→ **Your task**:
Where in the listing does the word "badge" appear? Report each line that holds it.

→ **Source information**:
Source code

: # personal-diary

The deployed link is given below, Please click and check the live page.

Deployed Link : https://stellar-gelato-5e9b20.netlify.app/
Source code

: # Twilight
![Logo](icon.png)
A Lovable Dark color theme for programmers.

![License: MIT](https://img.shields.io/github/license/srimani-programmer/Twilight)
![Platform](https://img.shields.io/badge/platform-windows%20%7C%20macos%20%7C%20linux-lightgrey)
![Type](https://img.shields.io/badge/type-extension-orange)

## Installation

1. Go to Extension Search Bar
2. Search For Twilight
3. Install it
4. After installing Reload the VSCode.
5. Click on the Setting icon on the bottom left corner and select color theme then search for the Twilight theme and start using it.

→ **Exercise result**:
![Platform](https://img.shields.io/badge/platform-windows%20%7C%20macos%20%7C%20linux-lightgrey)
![Type](https://img.shields.io/badge/type-extension-orange)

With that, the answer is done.